Despite the many issues telcos face in accessing data that helps them determine the impact of AI on their sustainability scores, our survey participants are cautiously optimistic about AI’s ability to help their companies control GHG emissions. Only 14%, for example, believe the impact will be net negative, while 41% say the impact of AI will be net positive (see pie chart). As we have seen, there are several reasons for CSPs to hope AI will help them decrease overall GHG emissions, from the use of AI to improve network energy efficiency through to the development of more sustainable products and helping customers consume services more sustainably. The real challenge will be ensuring they have the data and tools to measure their success in doing so.
Reading behind some of the survey figures
Today, the US is home to much of the predicted data center expansion. The 2024 US Data Center Energy Usage Report found that US data center electricity consumption rose from 58 TWh in 2014 to 176 TWh in 2023. It estimates usage will continue to increase to reach between 325 TWh and 580 TWh by 2028. That would mean data centers consume between 6.7% and 12% of total US electricity by 2028, up from 4.4% in 2023.

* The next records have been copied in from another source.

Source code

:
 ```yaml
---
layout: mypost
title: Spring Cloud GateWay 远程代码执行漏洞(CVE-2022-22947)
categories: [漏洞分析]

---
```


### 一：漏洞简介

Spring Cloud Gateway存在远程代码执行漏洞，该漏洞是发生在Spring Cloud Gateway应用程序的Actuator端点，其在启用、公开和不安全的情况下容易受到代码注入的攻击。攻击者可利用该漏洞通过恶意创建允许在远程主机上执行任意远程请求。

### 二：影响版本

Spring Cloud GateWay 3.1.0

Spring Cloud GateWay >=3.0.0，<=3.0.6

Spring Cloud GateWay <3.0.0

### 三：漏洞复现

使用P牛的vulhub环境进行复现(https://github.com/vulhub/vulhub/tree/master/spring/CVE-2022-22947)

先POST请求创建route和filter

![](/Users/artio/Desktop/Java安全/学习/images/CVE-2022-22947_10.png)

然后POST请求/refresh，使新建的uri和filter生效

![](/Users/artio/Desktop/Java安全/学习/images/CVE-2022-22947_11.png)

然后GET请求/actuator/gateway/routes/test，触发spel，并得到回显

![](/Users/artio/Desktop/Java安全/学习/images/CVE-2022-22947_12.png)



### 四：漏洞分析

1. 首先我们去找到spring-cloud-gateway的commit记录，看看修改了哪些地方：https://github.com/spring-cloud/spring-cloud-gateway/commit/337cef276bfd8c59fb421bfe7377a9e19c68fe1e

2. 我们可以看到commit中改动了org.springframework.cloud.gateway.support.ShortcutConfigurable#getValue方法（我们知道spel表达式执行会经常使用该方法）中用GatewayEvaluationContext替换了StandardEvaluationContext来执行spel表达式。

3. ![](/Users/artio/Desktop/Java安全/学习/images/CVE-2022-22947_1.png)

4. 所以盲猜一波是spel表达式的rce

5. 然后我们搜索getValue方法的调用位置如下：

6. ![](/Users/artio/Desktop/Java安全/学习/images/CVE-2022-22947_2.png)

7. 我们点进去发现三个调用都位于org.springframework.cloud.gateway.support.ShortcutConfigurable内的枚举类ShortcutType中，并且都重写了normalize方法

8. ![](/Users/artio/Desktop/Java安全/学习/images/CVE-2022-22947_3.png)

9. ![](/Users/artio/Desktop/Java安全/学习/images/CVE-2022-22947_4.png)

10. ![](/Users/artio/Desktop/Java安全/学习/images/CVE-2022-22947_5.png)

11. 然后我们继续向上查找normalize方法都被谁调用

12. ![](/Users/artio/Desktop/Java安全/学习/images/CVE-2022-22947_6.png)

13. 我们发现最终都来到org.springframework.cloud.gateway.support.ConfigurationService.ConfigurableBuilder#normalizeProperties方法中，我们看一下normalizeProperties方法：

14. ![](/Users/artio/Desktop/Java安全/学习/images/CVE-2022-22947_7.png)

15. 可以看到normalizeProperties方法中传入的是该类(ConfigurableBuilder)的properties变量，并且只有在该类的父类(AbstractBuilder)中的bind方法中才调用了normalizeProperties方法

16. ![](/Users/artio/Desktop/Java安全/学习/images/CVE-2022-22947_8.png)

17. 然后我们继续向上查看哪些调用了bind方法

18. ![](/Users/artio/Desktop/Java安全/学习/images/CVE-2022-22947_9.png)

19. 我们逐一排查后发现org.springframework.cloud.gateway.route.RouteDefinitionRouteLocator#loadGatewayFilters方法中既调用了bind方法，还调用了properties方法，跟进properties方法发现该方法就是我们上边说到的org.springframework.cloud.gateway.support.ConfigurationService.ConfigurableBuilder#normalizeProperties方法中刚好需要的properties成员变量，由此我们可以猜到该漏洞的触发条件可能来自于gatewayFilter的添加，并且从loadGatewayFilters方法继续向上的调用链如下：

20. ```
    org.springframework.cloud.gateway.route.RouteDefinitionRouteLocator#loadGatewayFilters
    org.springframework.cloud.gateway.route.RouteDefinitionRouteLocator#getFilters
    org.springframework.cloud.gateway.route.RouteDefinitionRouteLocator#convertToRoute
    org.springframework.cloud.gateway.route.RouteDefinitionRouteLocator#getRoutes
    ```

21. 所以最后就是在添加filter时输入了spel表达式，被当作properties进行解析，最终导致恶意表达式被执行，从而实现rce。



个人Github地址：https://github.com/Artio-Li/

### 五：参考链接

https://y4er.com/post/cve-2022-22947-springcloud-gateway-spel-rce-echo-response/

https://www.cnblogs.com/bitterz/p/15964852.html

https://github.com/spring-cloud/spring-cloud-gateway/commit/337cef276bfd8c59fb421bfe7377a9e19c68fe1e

Hyperscalers are investing heavily in data centers as AI usage grows, as research from our recent report, Monetizing the AI connectivity opportunity, illustrates.

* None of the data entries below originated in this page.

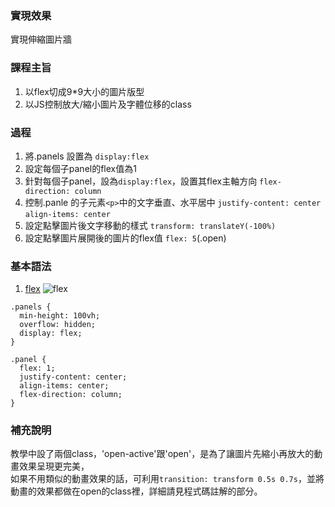 ### 實現效果
實現伸縮圖片牆
### 課程主旨
1.  以flex切成9*9大小的圖片版型
2.  以JS控制放大/縮小圖片及字體位移的class
### 過程
1.  將.panels 設置為 `display:flex`
2.  設定每個子panel的flex值為1
3.  針對每個子panel，設為`display:flex`，設置其flex主軸方向 `flex-direction: column`
4.  控制.panle 的子元素`<p>`中的文字垂直、水平居中 `justify-content: center` `align-items: center`
5.  設定點擊圖片後文字移動的樣式 `transform: translateY(-100%)`
6.  設定點擊圖片展開後的圖片的flex值 `flex: 5`(.open)
### 基本語法
1.  [flex](http://www.oxxostudio.tw/articles/201501/css-flexbox.html) ![flex](https://mdn.mozillademos.org/files/12998/flexbox.png)
```
.panels {
  min-height: 100vh;
  overflow: hidden;
  display: flex;
}

.panel {
  flex: 1;
  justify-content: center;
  align-items: center;
  flex-direction: column;
}
```
### 補充說明
教學中設了兩個class，'open-active'跟'open'，是為了讓圖片先縮小再放大的動畫效果呈現更完美，  
如果不用類似的動畫效果的話，可利用`transition: transform 0.5s 0.7s`，並將動畫的效果都做在open的class裡，詳細請見程式碼註解的部分。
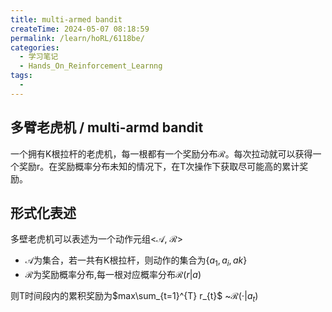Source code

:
 ```yaml
---
title: multi-armed bandit
createTime: 2024-05-07 08:18:59
permalink: /learn/hoRL/6118be/
categories:
  - 学习笔记
  - Hands_On_Reinforcement_Learnng
tags:
  - 
---
```


## 多臂老虎机 / multi-armd bandit

一个拥有K根拉杆的老虎机，每一根都有一个奖励分布$\mathcal{R}$。每次拉动就可以获得一个奖励r。在奖励概率分布未知的情况下，在T次操作下获取尽可能高的累计奖励。

## 形式化表述

多壁老虎机可以表述为一个动作元组<$\mathcal{A}$, $\mathcal{R}$>

- $\mathcal{A}$为集合，若一共有K根拉杆，则动作的集合为$\{a_{1},a_{i},a{k}\}$
- $\mathcal{R}$为奖励概率分布,每一根对应概率分布$\mathcal{R}(r|a)$

则T时间段内的累积奖励为$max\sum_{t=1}^{T} r_{t}$ ~$\mathcal{R}(\cdot |a_{t})$
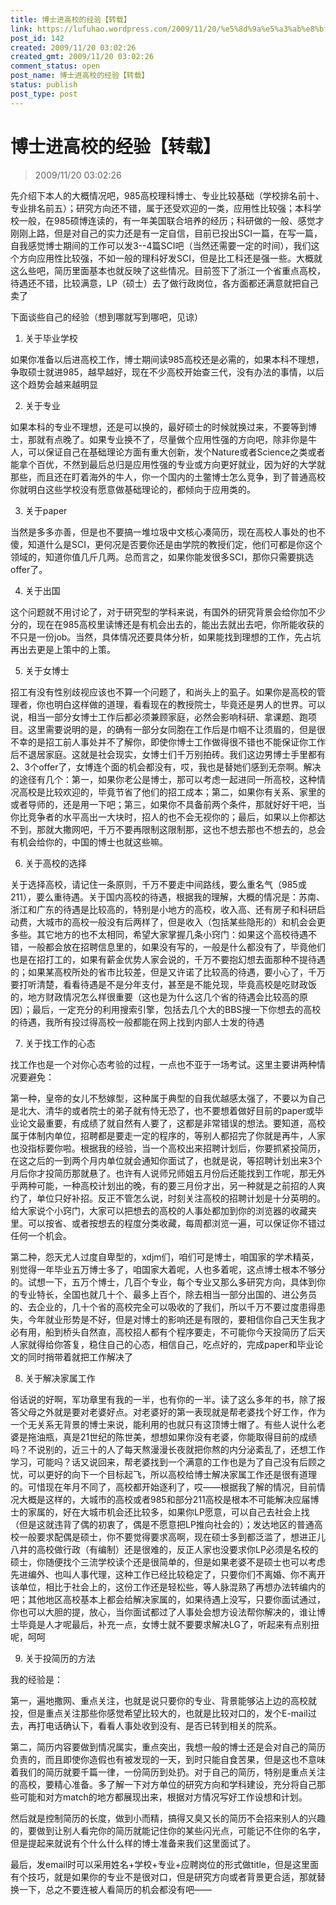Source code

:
 ```yaml
---
title: 博士进高校的经验【转载】
link: https://lufuhao.wordpress.com/2009/11/20/%e5%8d%9a%e5%a3%ab%e8%bf%9b%e9%ab%98%e6%a0%a1%e7%9a%84%e7%bb%8f%e9%aa%8c-%e8%bd%ac/
post_id: 142
created: 2009/11/20 03:02:26
created_gmt: 2009/11/20 03:02:26
comment_status: open
post_name: 博士进高校的经验【转载】
status: publish
post_type: post
---
```


# 博士进高校的经验【转载】

> 2009/11/20 03:02:26

 

先介绍下本人的大概情况吧，985高校理科博士、专业比较基础（学校排名前十、专业排名前五）；研究方向还不错，属于还受欢迎的一类，应用性比较强；本科学校一般，在985硕博连读的，有一年美国联合培养的经历；科研做的一般、感觉才刚刚上路，但是对自己的实力还是有一定自信，目前已投出SCI一篇，在写一篇，自我感觉博士期间的工作可以发3--4篇SCI吧（当然还需要一定的时间），我们这个方向应用性比较强，不如一般的理科好发SCI，但是比工科还是强一些。大概就这么些吧，简历里面基本也就反映了这些情况。目前签下了浙江一个省重点高校，待遇还不错，比较满意，LP（硕士）去了做行政岗位，各方面都还满意就把自己卖了

下面谈些自己的经验（想到哪就写到哪吧，见谅）

1. 关于毕业学校

如果你准备以后进高校工作，博士期间读985高校还是必需的，如果本科不理想，争取硕士就进985，越早越好，现在不少高校开始查三代，没有办法的事情，以后这个趋势会越来越明显

2. 关于专业

如果本科的专业不理想，还是可以换的，最好硕士的时候就换过来，不要等到博士，那就有点晚了。如果专业换不了，尽量做个应用性强的方向吧，除非你是牛人，可以保证自己在基础理论方面有重大创新，发个Nature或者Science之类或者能拿个百优，不然到最后总归是应用性强的专业或方向更好就业，因为好的大学就那些，而且还在盯着海外的牛人，你一个国内的土鳖博士怎么竞争，到了普通高校你就明白这些学校没有愿意做基础理论的，都倾向于应用类的。

3. 关于paper

当然是多多亦善，但是也不要搞一堆垃圾中文核心凑简历，现在高校人事处的也不傻，知道什么是SCI，更何况是否要你还是由学院的教授们定，他们可都是你这个领域的，知道你值几斤几两。总而言之，如果你能发很多SCI，那你只需要挑选offer了。

4. 关于出国

这个问题就不用讨论了，对于研究型的学科来说，有国外的研究背景会给你加不少分的，现在在985高校里读博还是有机会出去的，能出去就出去吧，你所能收获的不只是一份job。当然，具体情况还要具体分析，如果能找到理想的工作，先占坑再出去更是上策中的上策。

5. 关于女博士

招工有没有性别歧视应该也不算一个问题了，和尚头上的虱子。如果你是高校的管理者，你也明白这样做的道理，看看现在的教授院士，毕竟还是男人的世界。可以说，相当一部分女博士工作后都必须兼顾家庭，必然会影响科研、拿课题、跑项目。这里需要说明的是，的确有一部分女同胞在工作后是巾帼不让须眉的，但是很不幸的是招工前人事处并不了解你，即使你博士工作做得很不错也不能保证你工作后不退居家庭。这就是社会现实，女博士们千万别拍砖。我们这边男博士手里都有2、3个offer了，女博连个面的机会都没有，哎，我也是替她们感到无奈啊。解决的途径有几个：第一，如果你老公是博士，那可以考虑一起进同一所高校，这种情况高校是比较欢迎的，毕竟节省了他们的招工成本；第二，如果你有关系、家里的或者导师的，还是用一下吧；第三，如果你不具备前两个条件，那就好好干吧，当你比竞争者的水平高出一大块时，招人的也不会无视你的；最后，如果以上你都达不到，那就大撒网吧，千万不要再限制这限制那，这也不想去那也不想去的，总会有机会给你的，中国的博士也就这些嘛。

6. 关于高校的选择

关于选择高校，请记住一条原则，千万不要走中间路线，要么重名气（985或211），要么重待遇。关于国内高校的待遇，根据我的理解，大概的情况是：苏南、浙江和广东的待遇是比较高的，特别是小地方的高校，收入高、还有房子和科研启动费，大城市的高校一般没有后两样了，但是收入（包括某些隐形的）和机会会更多些。其它地方的也不太相同，希望大家掌握几条小窍门：如果这个高校待遇不错，一般都会放在招聘信息里的，如果没有写的，一般是什么都没有了，毕竟他们也是在招打工的，如果有薪金优势人家会说的，千万不要抱幻想去面那种不提待遇的；如果某高校所处的省市比较差，但是又许诺了比较高的待遇，要小心了，千万要打听清楚，看看待遇是不是分年支付，甚至是不能兑现，毕竟高校是吃财政饭的，地方财政情况怎么样很重要（这也是为什么这几个省的待遇会比较高的原因）；最后，一定充分的利用搜索引擎，包括去几个大的BBS搜一下你想去的高校的待遇，我所有投过得高校一般都能在网上找到内部人士发的待遇

7. 关于找工作的心态

找工作也是一个对你心态考验的过程，一点也不亚于一场考试。这里主要讲两种情况要避免：

第一种，皇帝的女儿不愁嫁型，这种属于典型的自我优越感太强了，不要以为自己是北大、清华的或者院士的弟子就有恃无恐了，也不要想着做好目前的paper或毕业论文最重要，有成绩了就自然有人要了，这都是非常错误的想法。要知道，高校属于体制内单位，招聘都是要走一定的程序的，等别人都招完了你就是再牛，人家也没指标要你啦。根据我的经验，当一个高校出来招聘计划后，你要抓紧投简历，在这之后的一到两个月内单位就会通知你面试了，也就是说，等招聘计划出来3个月后你才投简历那就悬了。也许有人说师兄师姐五月份后还能找到工作呢，那无外乎两种可能，一种高校计划出的晚，有的要三月份才出，另一种就是之前招的人爽约了，单位只好补招。反正不管怎么说，时刻关注高校的招聘计划是十分英明的。给大家说个小窍门，大家可以把想去的高校的人事处都加到你的浏览器的收藏夹里。可以按省、或者按想去的程度分类收藏，每周都浏览一遍，可以保证你不错过任何一个机会。

第二种，怨天尤人过度自卑型的，xdjm们，咱们可是博士，咱国家的学术精英，别觉得一年毕业五万博士多了，咱国家大着呢，人也多着呢，这点博士根本不够分的。试想一下，五万个博士，几百个专业，每个专业又那么多研究方向，具体到你的专业特长，全国也就几十个、最多上百个，除去相当一部分出国的、进公务员的、去企业的，几十个省的高校完全可以吸收的了我们，所以千万不要过度患得患失，今年就业形势是不好，但是对博士的影响还是有限的，要相信你自己天生我才必有用，船到桥头自然直，高校招人都有个程序要走，不可能你今天投简历了后天人家就得给你答复，稳住自己的心态，相信自己，吃点好的，完成paper和毕业论文的同时捎带着就把工作解决了

8. 关于解决家属工作

俗话说的好啊，军功章里有我的一半，也有你的一半。读了这么多年的书，除了报答父母之外就是要对老婆好点。对老婆好的第一表现就是帮老婆找个好工作，作为一个无关系无背景的博士来说，能利用的也就只有这顶博士帽了。有些人说什么老婆是拖油瓶，真是21世纪的陈世美，想想如果你没有老婆，你能取得目前的成绩吗？不说别的，近三十的人了每天熬漫漫长夜就把你熬的内分泌紊乱了，还想工作学习，可能吗？话又说回来，帮老婆找到一个满意的工作也是为了自己没有后顾之忧，可以更好的向下一个目标起飞，所以高校给博士解决家属工作还是很有道理的。可惜现在年月不同了，高校都开始逐利了，哎——根据我了解的情况，目前情况大概是这样的，大城市的高校或者985和部分211高校是根本不可能解决应届博士的家属的，好在大城市机会还比较多，如果你LP愿意，可以自己去社会上找（但是这就违背了偶的初衷了，偶是不愿意把LP推向社会的）；发达地区的普通高校一般要求配偶是硕士，你不要觉得要求高啊，现在硕士多到都泛滥了，想进正儿八井的高校做行政（有编制）还是很难的，反正人家也没要求你LP必须是名校的硕士，你随便找个三流学校读个还是很简单的，但是如果老婆不是硕士也可以考虑先进编外、也叫人事代理，这种工作已经比较稳定了，只要你们不离婚、你不离开该单位，相比于社会上的，这份工作还是轻松些，等人脉混熟了再想办法转编内的吧；其他地区高校基本上都会给解决家属的，如果待遇上没写，只要你面试通过，你也可以大胆的提，放心，当你面试都过了人事处会想方设法帮你解决的，谁让博士毕竟是人才呢最后，补充一点，女博士就不要要求解决LG了，听起来有点别扭呢，呵呵

9. 关于投简历的方法

我的经验是：

第一，遍地撒网、重点关注，也就是说只要你的专业、背景能够沾上边的高校就投，但是重点关注那些你感觉希望比较大的，也就是比较对口的，发个E-mail过去，再打电话确认下，看看人事处收到没有、是否已转到相关的院系。

第二，简历内容要做到情况属实，重点突出，我想一般的博士还是会对自己的简历负责的，而且即使你造假也有被发现的一天，到时只能自食苦果，但是这也不意味着我们的简历就要千篇一律，一份简历到处扔。对于自己的简历，特别是重点关注的高校，要精心准备。多了解一下对方单位的研究方向和学科建设，充分将自己那些可能和对方match的地方都展现出来，根据对方情况写好工作设想和计划。

然后就是控制简历的长度，做到小而精，搞得又臭又长的简历不会招来别人的兴趣的，要做到让别人看完你的简历就能记住你的某些闪光点，可能记不住你的名字，但是提起来就说有个什么什么样的博士准备来我们这里面试了。

最后，发email时可以采用姓名+学校+专业+应聘岗位的形式做title，但是这里面有个技巧，就是如果你的专业不是很对口，但是研究方向或者背景更合适，那就替换一下，总之不要连被人看简历的机会都没有吧——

Generative AI (GenAI) is at the center of their new AI product launches, ranging from Microsoft’s CoPilot, Google’s Vertex or AI Mode search, to tools to build GenAI applications from AWS.
GenAI is just one form of AI, of course, but it is particularly hungry for energy. Training GenAI models can entail millions or billions of parameters, making it heavy on computational resources. Once the training model is built, it can be set to work on solving problems with new data – the so-called inference phase.
Scientists have tended to view the training phase as more energy-intensive than inference. But new AI models are altering this perspective, according to Phd student Alex de Vries, writing in a Institut Polytechnique de Paris review: “With the massive adoption of AI models like ChatGPT, everything has been reversed, and the inference phase has become predominant.” De Vries goes on to explain that “recent data provided by Meta and Google indicate that it accounts for 60%–70% of energy consumption, compared with 20%–40% for training.”
The AI emissions obstacle course
Currently, however, it is difficult to calculate the total carbon footprint associated with AI usage. This is partly because AI companies are not releasing data about the energy use of closed-source AI models, which is needed to build an accurate picture, as an article in The MIT Technology Review points out.
Whether AI companies are held accountable could ultimately depend largely on users of the technology. Consumers, for example, typically do not question how much energy goes into running online video services such as YouTube or TikTok. Given that GenAI services are simple to use and offer helpful shortcuts for work, study and entertainment, it is probably safe to assume they will follow a similar trajectory.
But AI is also an enterprise play, and large companies such as telcos that are serious about sustainability reporting need to know how the growing use of AI will impact their greenhouse gas (GHG) emissions.